LINQ to Entities: Compiled Queries

Last Friday I blogged about making local variables behave consistently in LINQ to Entities queries. And the solution I recommended was compiled queries. But just today I realized that I haven’t blogged about compiled queries in general yet.

 

The main purpose of compiled queries to improve performance. While regular LINQ to Entities queries are re-compiled before every execution, compiled queries are compiled only once (subject to Query Plan Cache availability) and cached. Subsequent executions pull the query plan from the Query Plan Cache. Additionally, compiled queries improve the experience with using local variables and parameters.

 

The “query” part of compiled queries is a regular LINQ to entities query with explicit parameters. A compiled query has at least one parameter – an ObjectContext.
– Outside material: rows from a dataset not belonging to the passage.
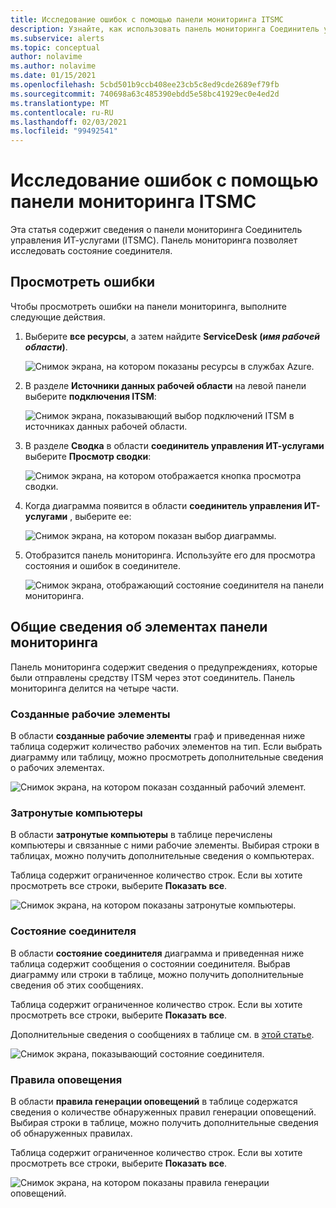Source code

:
 ```yaml
---
title: Исследование ошибок с помощью панели мониторинга ITSMC
description: Узнайте, как использовать панель мониторинга Соединитель управления ИТ-услугами для изучения ошибок.
ms.subservice: alerts
ms.topic: conceptual
author: nolavime
ms.author: nolavime
ms.date: 01/15/2021
ms.openlocfilehash: 5cbd501b9ccb408ee23cb5c8ed9cde2689ef79fb
ms.sourcegitcommit: 740698a63c485390ebdd5e58bc41929ec0e4ed2d
ms.translationtype: MT
ms.contentlocale: ru-RU
ms.lasthandoff: 02/03/2021
ms.locfileid: "99492541"
---
```

# <a name="investigate-errors-by-using-the-itsmc-dashboard"></a>Исследование ошибок с помощью панели мониторинга ITSMC

Эта статья содержит сведения о панели мониторинга Соединитель управления ИТ-услугами (ITSMC). Панель мониторинга позволяет исследовать состояние соединителя.

## <a name="view-errors"></a>Просмотреть ошибки

Чтобы просмотреть ошибки на панели мониторинга, выполните следующие действия.

1. Выберите **все ресурсы**, а затем найдите **ServiceDesk (*имя рабочей области*)**.

   ![Снимок экрана, на котором показаны ресурсы в службах Azure.](media/itsmc-definition/create-new-connection-from-resource.png)

2. В разделе **Источники данных рабочей области** на левой панели выберите **подключения ITSM**:

   ![Снимок экрана, показывающий выбор подключений ITSM в источниках данных рабочей области.](media/itsmc-overview/add-new-itsm-connection.png)

3. В разделе **Сводка** в области **соединитель управления ИТ-услугами** выберите **Просмотр сводки**:

   ![Снимок экрана, на котором отображается кнопка просмотра сводки.](media/itsmc-resync-servicenow/dashboard-view-summary.png)

4. Когда диаграмма появится в области **соединитель управления ИТ-услугами** , выберите ее:

   ![Снимок экрана, на котором показан выбор диаграммы.](media/itsmc-resync-servicenow/dashboard-graph-click.png)

5. Отобразится панель мониторинга. Используйте его для просмотра состояния и ошибок в соединителе.
   
   ![Снимок экрана, отображающий состояние соединителя на панели мониторинга.](media/itsmc-resync-servicenow/connector-dashboard.png)

## <a name="understand-dashboard-elements"></a>Общие сведения об элементах панели мониторинга

Панель мониторинга содержит сведения о предупреждениях, которые были отправлены средству ITSM через этот соединитель. Панель мониторинга делится на четыре части.

### <a name="created-work-items"></a>Созданные рабочие элементы 

В области **созданные рабочие элементы** граф и приведенная ниже таблица содержит количество рабочих элементов на тип. Если выбрать диаграмму или таблицу, можно просмотреть дополнительные сведения о рабочих элементах.

![Снимок экрана, на котором показан созданный рабочий элемент.](media/itsmc-resync-servicenow/itsm-dashboard-workitems.png)

### <a name="affected-computers"></a>Затронутые компьютеры 

В области **затронутые компьютеры** в таблице перечислены компьютеры и связанные с ними рабочие элементы. Выбирая строки в таблицах, можно получить дополнительные сведения о компьютерах.

Таблица содержит ограниченное количество строк. Если вы хотите просмотреть все строки, выберите **Показать все**.

![Снимок экрана, на котором показаны затронутые компьютеры.](media/itsmc-resync-servicenow/itsm-dashboard-impacted-comp.png)

### <a name="connector-status"></a>Состояние соединителя 

В области **состояние соединителя** диаграмма и приведенная ниже таблица содержит сообщения о состоянии соединителя. Выбрав диаграмму или строки в таблице, можно получить дополнительные сведения об этих сообщениях.

Таблица содержит ограниченное количество строк. Если вы хотите просмотреть все строки, выберите **Показать все**.

Дополнительные сведения о сообщениях в таблице см. в [этой статье](itsmc-dashboard-errors.md).

![Снимок экрана, показывающий состояние соединителя.](media/itsmc-resync-servicenow/itsm-dashboard-connector-status.png)

### <a name="alert-rules"></a>Правила оповещения 

В области **правила генерации оповещений** в таблице содержатся сведения о количестве обнаруженных правил генерации оповещений. Выбирая строки в таблице, можно получить дополнительные сведения об обнаруженных правилах.
    
Таблица содержит ограниченное количество строк. Если вы хотите просмотреть все строки, выберите **Показать все**.

![Снимок экрана, на котором показаны правила генерации оповещений.](media/itsmc-resync-servicenow/itsm-dashboard-alert-rules.png)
That way a query instance can be compiled before the ObjectContext instance is constructed. That also means that a single compiled query may be executed against different ObjectContext instances as long as those two instance have loaded the same entity model.

 

Usage of parameters is explicit with compiled queries - a compiled query may still reference local variables, but those values are taken as constants.

 

Following is an example of a compiled query that retrieves the products whose names start with a user-provided text string in the Northwind model:

 

        var products = CompiledQuery.Compile((Northwind northwind, string startsWith) =>

                                                    from product in northwind.Products

                                                    where product.ProductName.StartsWith(startsWith)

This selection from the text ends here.